Extracted records
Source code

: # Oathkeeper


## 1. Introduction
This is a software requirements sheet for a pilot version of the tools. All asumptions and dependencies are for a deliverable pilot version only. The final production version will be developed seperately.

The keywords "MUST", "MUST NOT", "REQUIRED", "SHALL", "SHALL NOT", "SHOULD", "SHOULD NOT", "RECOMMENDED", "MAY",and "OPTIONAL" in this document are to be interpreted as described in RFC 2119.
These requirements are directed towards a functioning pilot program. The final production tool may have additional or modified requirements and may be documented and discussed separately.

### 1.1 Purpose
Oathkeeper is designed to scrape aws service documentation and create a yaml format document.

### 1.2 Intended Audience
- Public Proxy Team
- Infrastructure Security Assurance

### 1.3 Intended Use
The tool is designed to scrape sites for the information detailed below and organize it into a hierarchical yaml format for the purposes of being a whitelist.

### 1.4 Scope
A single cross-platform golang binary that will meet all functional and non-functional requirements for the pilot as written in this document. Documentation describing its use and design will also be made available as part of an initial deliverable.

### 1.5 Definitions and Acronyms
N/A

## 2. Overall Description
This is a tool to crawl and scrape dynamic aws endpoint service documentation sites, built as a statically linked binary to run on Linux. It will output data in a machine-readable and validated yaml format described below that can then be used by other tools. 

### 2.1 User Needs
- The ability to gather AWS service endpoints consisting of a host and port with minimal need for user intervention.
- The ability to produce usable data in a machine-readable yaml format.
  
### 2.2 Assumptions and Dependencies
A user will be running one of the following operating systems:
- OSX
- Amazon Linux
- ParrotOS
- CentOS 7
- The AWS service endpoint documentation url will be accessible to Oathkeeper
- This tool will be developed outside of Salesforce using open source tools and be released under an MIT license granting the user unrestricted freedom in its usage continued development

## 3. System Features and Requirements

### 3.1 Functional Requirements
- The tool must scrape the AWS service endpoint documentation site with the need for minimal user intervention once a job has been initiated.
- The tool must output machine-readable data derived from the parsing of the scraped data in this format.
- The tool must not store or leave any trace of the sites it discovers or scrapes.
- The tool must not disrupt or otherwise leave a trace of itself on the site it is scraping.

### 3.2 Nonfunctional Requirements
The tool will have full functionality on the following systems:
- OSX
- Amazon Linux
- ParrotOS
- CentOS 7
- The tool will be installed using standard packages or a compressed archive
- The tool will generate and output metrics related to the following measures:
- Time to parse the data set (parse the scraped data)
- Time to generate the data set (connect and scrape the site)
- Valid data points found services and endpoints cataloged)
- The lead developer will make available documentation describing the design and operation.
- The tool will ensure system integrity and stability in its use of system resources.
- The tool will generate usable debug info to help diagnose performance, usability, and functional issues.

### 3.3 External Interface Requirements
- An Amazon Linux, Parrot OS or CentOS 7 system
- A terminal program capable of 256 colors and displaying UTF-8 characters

*Problem details*
Look above for the line holding "### 1.2 Intended Audience". Print it and every line after it, exactly, through the line holding "- The tool must not store".

*Result*
### 1.2 Intended Audience
- Public Proxy Team
- Infrastructure Security Assurance

### 1.3 Intended Use
The tool is designed to scrape sites for the information detailed below and organize it into a hierarchical yaml format for the purposes of being a whitelist.

### 1.4 Scope
A single cross-platform golang binary that will meet all functional and non-functional requirements for the pilot as written in this document. Documentation describing its use and design will also be made available as part of an initial deliverable.

### 1.5 Definitions and Acronyms
N/A

## 2. Overall Description
This is a tool to crawl and scrape dynamic aws endpoint service documentation sites, built as a statically linked binary to run on Linux. It will output data in a machine-readable and validated yaml format described below that can then be used by other tools. 

### 2.1 User Needs
- The ability to gather AWS service endpoints consisting of a host and port with minimal need for user intervention.
- The ability to produce usable data in a machine-readable yaml format.
  
### 2.2 Assumptions and Dependencies
A user will be running one of the following operating systems:
- OSX
- Amazon Linux
- ParrotOS
- CentOS 7
- The AWS service endpoint documentation url will be accessible to Oathkeeper
- This tool will be developed outside of Salesforce using open source tools and be released under an MIT license granting the user unrestricted freedom in its usage continued development

## 3. System Features and Requirements

### 3.1 Functional Requirements
- The tool must scrape the AWS service endpoint documentation site with the need for minimal user intervention once a job has been initiated.
- The tool must output machine-readable data derived from the parsing of the scraped data in this format.
- The tool must not store or leave any trace of the sites it discovers or scrapes.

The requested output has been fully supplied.